> _Try it_
Could you give back exactly the lines below from the one with "NO APLICA |" through the one with "A reviewer could", without a single picture?

[Document images with source code]
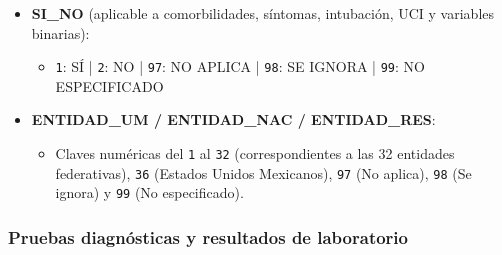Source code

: \begin{itemize}
    \item \textbf{SI\_NO} (aplicable a comorbilidades, síntomas, intubación, UCI y variables binarias):
        \begin{itemize}
            \item \texttt{1}: SÍ | \texttt{2}: NO | \texttt{97}: NO APLICA | \texttt{98}: SE IGNORA | \texttt{99}: NO ESPECIFICADO
        \end{itemize}

    \item \textbf{ENTIDAD\_UM / ENTIDAD\_NAC / ENTIDAD\_RES}:
        \begin{itemize}
            \item Claves numéricas del \texttt{1} al \texttt{32} (correspondientes a las 32 entidades federativas), \texttt{36} (Estados Unidos Mexicanos), \texttt{97} (No aplica), \texttt{98} (Se ignora) y \texttt{99} (No especificado).
        \end{itemize}
\end{itemize}

\subsubsection{Pruebas diagnósticas y resultados de laboratorio}

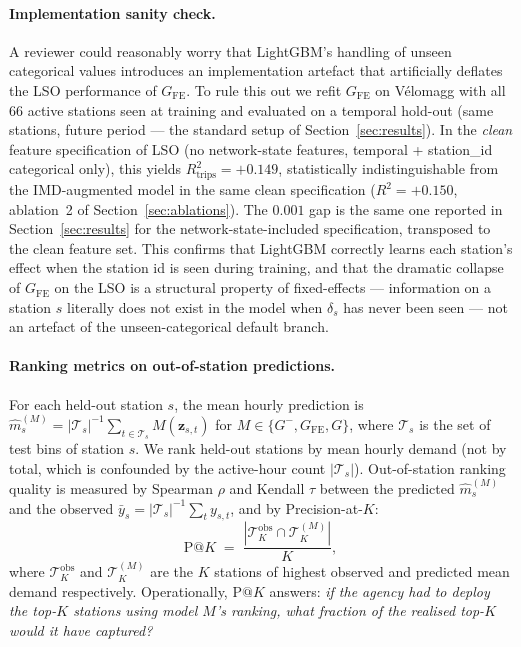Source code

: \documentclass[11pt,a4paper]{article}
\begin{document}
\paragraph{Implementation sanity check.}
A reviewer could reasonably worry that LightGBM's handling of
unseen categorical values introduces an implementation artefact
that artificially deflates the LSO performance of
$G_{\mathrm{FE}}$.  To rule this out we refit $G_{\mathrm{FE}}$
on V\'elomagg with all $66$ active stations seen at training and
evaluated on a temporal hold-out (same stations, future period —
the standard setup of Section~\ref{sec:results}).  In the
\emph{clean} feature specification of LSO (no network-state
features, temporal + station\_id categorical only), this yields
$R^2_{\mathrm{trips}} = +0.149$, statistically indistinguishable
from the IMD-augmented model in the same clean specification
($R^2 = +0.150$, ablation~2 of Section~\ref{sec:ablations}).
The $0.001$ gap is the same one reported in
Section~\ref{sec:results} for the network-state-included
specification, transposed to the clean feature set.  This
confirms that LightGBM correctly learns each station's effect
when the station id is seen during training, and that the
dramatic collapse of $G_{\mathrm{FE}}$ on the LSO is a
structural property of fixed-effects — information on a station
$s$ literally does not exist in the model when
$\delta_s$ has never been seen — not an artefact of the
unseen-categorical default branch.

\paragraph{Ranking metrics on out-of-station predictions.}
For each held-out station $s$, the mean hourly prediction is
$\hat{m}_s^{(M)} = |\mathcal{T}_s|^{-1}\sum_{t \in \mathcal{T}_s} M(\mathbf{z}_{s,t})$
for $M \in \{G^-, G_{\mathrm{FE}}, G\}$, where $\mathcal{T}_s$
is the set of test bins of station $s$.  We rank held-out
stations by mean hourly demand (not by total, which is
confounded by the active-hour count $|\mathcal{T}_s|$).
Out-of-station ranking quality is measured by Spearman
$\rho$ and Kendall $\tau$ between the predicted
$\hat{m}_s^{(M)}$ and the observed
$\bar{y}_s = |\mathcal{T}_s|^{-1}\sum_{t} y_{s,t}$, and by
Precision-at-$K$:
\begin{equation}
    \mathrm{P@}K \;=\; \frac{|\mathcal{T}_K^{\mathrm{obs}} \cap \mathcal{T}_K^{(M)}|}{K},
    \label{eq:patk}
\end{equation}
where $\mathcal{T}_K^{\mathrm{obs}}$ and $\mathcal{T}_K^{(M)}$
are the $K$ stations of highest observed and predicted mean
demand respectively.  Operationally, $\mathrm{P@}K$ answers:
\emph{if the agency had to deploy the top-$K$ stations using
model $M$'s ranking, what fraction of the realised top-$K$
would it have captured?}
\end{document}
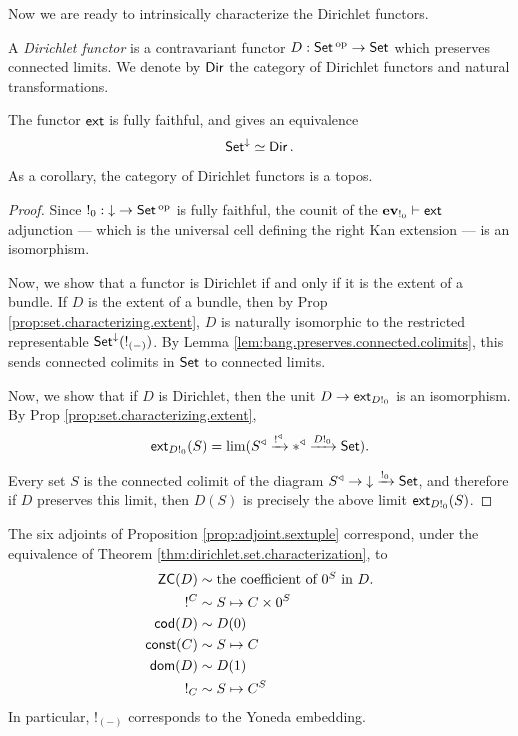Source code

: Now we are ready to intrinsically characterize the Dirichlet functors.
\begin{defn}
A \emph{Dirichlet functor} is a contravariant functor $D : \operatorname{\mathsf{{Set}}}\operatorname{^\textnormal{op}} \to \operatorname{\mathsf{{Set}}}$
which preserves connected limits. We denote by $\operatorname{\mathsf{{Dir}}}$ the category of Dirichlet functors and natural transformations.
\end{defn}


\begin{thm}\label{thm:dirichlet.set.characterization}
  The functor $\operatorname{\mathsf{{ext}}}$ is fully faithful, and gives an equivalence
  $$\operatorname{\mathsf{{Set}}}^{\mathbin{\downarrow}} \simeq \operatorname{\mathsf{{Dir}}}.$$

  As a corollary, the category of Dirichlet functors is a topos.
\end{thm}
\begin{proof}
Since $!_0 : \mathbin{\downarrow} \to \operatorname{\mathsf{{Set}}}\operatorname{^\textnormal{op}}$ is fully faithful, the counit of the
$\operatorname{\textbf{ev}}_{!_0} \vdash \operatorname{\mathsf{{ext}}}$ adjunction --- which is the universal cell defining the
right Kan extension --- is an isomorphism. 
  
Now, we show that a functor is Dirichlet if and only if it is the extent of a bundle. If $D$ is
the extent of a bundle, then by Prop \ref{prop:set.characterizing.extent}, $D$ is naturally
isomorphic to the restricted representable $\operatorname{\mathsf{{Set}}}^{\mathbin{\downarrow}}(!_{(-)})$. By Lemma
\ref{lem:bang.preserves.connected.colimits}, this sends connected colimits in $\operatorname{\mathsf{{Set}}}$ to
connected limits.

Now, we show that if $D$ is Dirichlet, then the unit
$D \to \operatorname{\mathsf{{ext}}}_{D!_0}$ is an isomorphism. By Prop
\ref{prop:set.characterizing.extent}, 
  $$\operatorname{\mathsf{{ext}}}_{D!_0}(S) = \lim(S^{\triangleleft} \xrightarrow{!^{\triangleleft}} \ast^{\triangleleft}
  \xrightarrow{D!_0} \operatorname{\mathsf{{Set}}}).$$
  
Every set $S$ is the connected colimit of the diagram $S^{\triangleleft} \to
\mathbin{\downarrow} \xrightarrow{!_0} \operatorname{\mathsf{{Set}}}$, and therefore if $D$ preserves this limit, then
$D(S)$ is precisely the above limit $\operatorname{\mathsf{{ext}}}_{D!_0}(S)$.
\end{proof}

\begin{rmk}
The six adjoints of Proposition \ref{prop:adjoint.sextuple} correspond, under
the equivalence of Theorem \ref{thm:dirichlet.set.characterization}, to
\begin{align*}
  \mathsf{{ZC}}(D) &\sim \mbox{the coefficient of $0^S$ in $D$.}\\
  !^{C} &\sim S \mapsto C \times 0^S \\
  \operatorname{\mathsf{{cod}}}(D) &\sim D(0) \\
  \mathsf{{const}}(C) &\sim S \mapsto C \\
  \operatorname{\mathsf{{dom}}}(D) &\sim D(1) \\
  !_{C} &\sim S \mapsto C^S 
\end{align*}
In particular, $!_{(-)}$ corresponds to the Yoneda embedding.
\end{rmk}

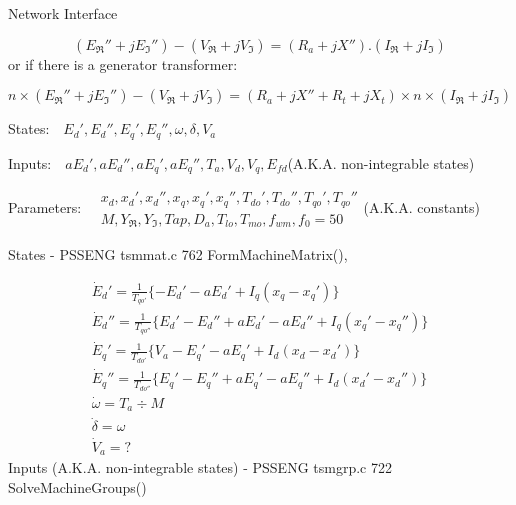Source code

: \documentclass[letterpaper]{article}
\begin{document}
Network Interface


\bigskip


\bigskip

\begin{equation*}
(E_{\Re }''+jE_{\Im }'')-(V_{\Re }+jV_{\Im })=(R_{a}+jX'').(I_{\Re
}+jI_{\Im })
\end{equation*}
or if there is a generator transformer:

\begin{equation*}
n\times (E_{\Re }''+jE_{\Im }'')-(V_{\Re }+jV_{\Im
})=(R_{a}+jX''+R_{t}+jX_{t})\times n\times (I_{\Re }+jI_{\Im })
\end{equation*}

\bigskip

\clearpage
States:\ \  $E_{d}',E_{d}'',E_{q}',E_{q}'',\omega ,\delta ,V_{a}$

Inputs:\ \ 
$aE_{d}',aE_{d}'',aE_{q}',aE_{q}'',T_{a},V_{d},V_{q},E_{\mathit{fd}}$(A.K.A.
non-integrable states)

Parameters:\ \ 
$\begin{gathered}x_{d},x_{d}',x_{d}'',x_{q},x_{q}',x_{q}'',T_{\mathit{do}}',T_{\mathit{do}}'',T_{\mathit{qo}}',T_{\mathit{qo}}''\\M,Y_{\Re
},Y_{\Im
},\mathit{Tap},D_{a},T_{\mathit{lo}},T_{\mathit{mo}},f_{\mathit{wm}},f_{0}=50\end{gathered}$(A.K.A.
constants)

States - PSSENG tsmmat.c 762 FormMachineMatrix(), 

\begin{equation*}
\begin{gathered}\dot{E}_{d}'=\frac{1}{T_{\mathit{qo}'}}\{-E_{d}'-aE_{d}'+I_{q}(x_{q}-x_{q}')\}\\\dot{E}_{d}''=\frac{1}{T_{\mathit{qo}''}}\{E_{d}'-E_{d}''+aE_{d}'-aE_{d}''+I_{q}(x_{q}'-x_{q}'')\}\\\dot{E}_{q}'=\frac{1}{T_{\mathit{do}'}}\{V_{a}-E_{q}'-aE_{q}'+I_{d}(x_{d}-x_{d}')\}\\\dot{E}_{q}''=\frac{1}{T_{\mathit{do}''}}\{E_{q}'-E_{q}''+aE_{q}'-aE_{q}''+I_{d}(x_{d}'-x_{d}'')\}\\\dot{\omega
}=T_{a}\div M\\\dot{\delta }=\omega \\\dot{V}_{a}=?\end{gathered}
\end{equation*}
Inputs (A.K.A. non-integrable states) - PSSENG tsmgrp.c 722
SolveMachineGroups()
\end{document}
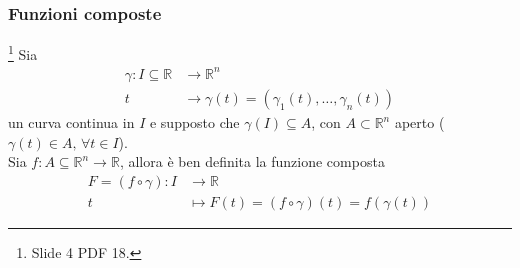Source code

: \subsubsection{Funzioni composte}
\begin{definition}\footnote{Slide 4 PDF 18.}
	Sia
	\begin{equation*}
		\begin{aligned}
			\gamma:I\subseteq\mathbb{R}&\rightarrow\mathbb{R}^n\\
			t&\rightarrow \gamma(t)=(\gamma_1(t),\hdots,\gamma_n(t))
		\end{aligned}
	\end{equation*}
	un curva continua in $I$ e supposto che $\gamma(I)\subseteq A$, con $A\subset\mathbb{R}^n$ aperto ($\gamma(t)\in A,\, \forall t\in I$).\\
	Sia $f:A\subseteq\mathbb{R}^n\rightarrow \mathbb{R}$, allora è ben definita la funzione composta
	\begin{equation*}
		\begin{aligned}
			F=(f\circ \gamma):I &\rightarrow\mathbb{R}\\
			t & \mapsto F(t) = (f\circ \gamma)(t) = f(\gamma(t))
		\end{aligned}
	\end{equation*}
\end{definition}

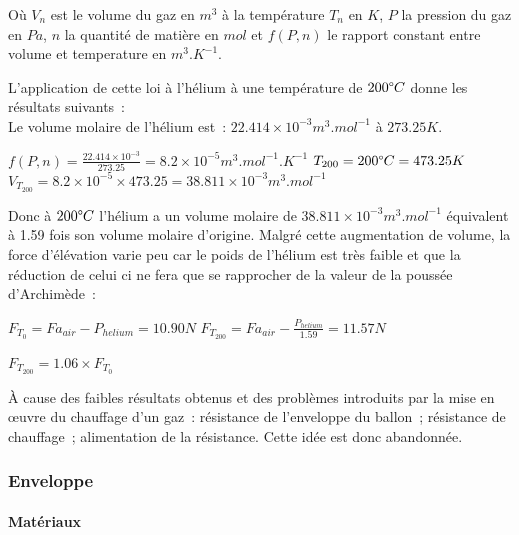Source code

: \documentclass[a4paper,11pt]{article}
\begin{document}
Où $V_n$ est le volume du gaz en $m^3$ à la température $T_n$ en $K$, $P$ la pression du gaz en $Pa$, $n$ la quantité de matière en $mol$ et $f(P, n)$ le rapport constant entre volume et temperature en $m^3.K^{-1}$.

L'application de cette loi à l'hélium à une température de $200 \degree C $ donne les résultats suivants~: \\

Le volume molaire de l'hélium est~: $22.414\times 10^{-3} m^3.mol^{-1}$ à $273.25K$. \\

\begin{center}
	$\displaystyle{f(P, n) = \frac{22.414\times 10^{-3}}{273.25} = 8.2\times 10^{-5} m^3.mol^{-1}.K^{-1}}$
	\bigbreak
	$T_{200} = 200 \degree C = 473.25K$
	\medbreak
	$\displaystyle{V_{T_{200}} = 8.2\times 10^{-5} \times 473.25 = 38.811 \times 10^{-3}} m^3.mol^{-1}$
\end{center}

Donc à $200 \degree C$ l'hélium a un volume molaire de $38.811 \times 10^{-3} m^3.mol^{-1}$ équivalent à 1.59 fois son volume molaire d'origine. Malgré cette augmentation de volume, la force d'élévation varie peu car le poids de l'hélium est très faible et que la réduction de celui ci ne fera que se rapprocher de la valeur de la poussée d'Archimède~: \\

\begin{center}
  $\displaystyle{F_{T_0} = Fa_{air} - P_{helium} = 10.90 N}$
  \bigbreak
  $\displaystyle{F_{T_{200}} = Fa_{air} - \frac{P_{helium}}{1.59} = 11.57 N}$ \\
\end{center}

$F_{T_{200}} = 1.06 \times F_{T_0}$

À cause des faibles résultats obtenus et des problèmes introduits par la mise en œuvre du chauffage d'un gaz~: résistance de l'enveloppe du ballon~; résistance de chauffage~; alimentation de la résistance. Cette idée est donc abandonnée.

\subsubsection{Enveloppe}

\paragraph{Matériaux}
\end{document}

> _Solved problem_
            \item \texttt{1}: SÍ | \texttt{2}: NO | \texttt{97}: NO APLICA | \texttt{98}: SE IGNORA | \texttt{99}: NO ESPECIFICADO
        \end{itemize}

    \item \textbf{ENTIDAD\_UM / ENTIDAD\_NAC / ENTIDAD\_RES}:
        \begin{itemize}
            \item Claves numéricas del \texttt{1} al \texttt{32} (correspondientes a las 32 entidades federativas), \texttt{36} (Estados Unidos Mexicanos), \texttt{97} (No aplica), \texttt{98} (Se ignora) y \texttt{99} (No especificado).
        \end{itemize}
\end{itemize}

\subsubsection{Pruebas diagnósticas y resultados de laboratorio}

Source code

: \documentclass[11pt,a4paper]{article}
\begin{document}
\paragraph{Implementation sanity check.}
A reviewer could reasonably worry that LightGBM's handling of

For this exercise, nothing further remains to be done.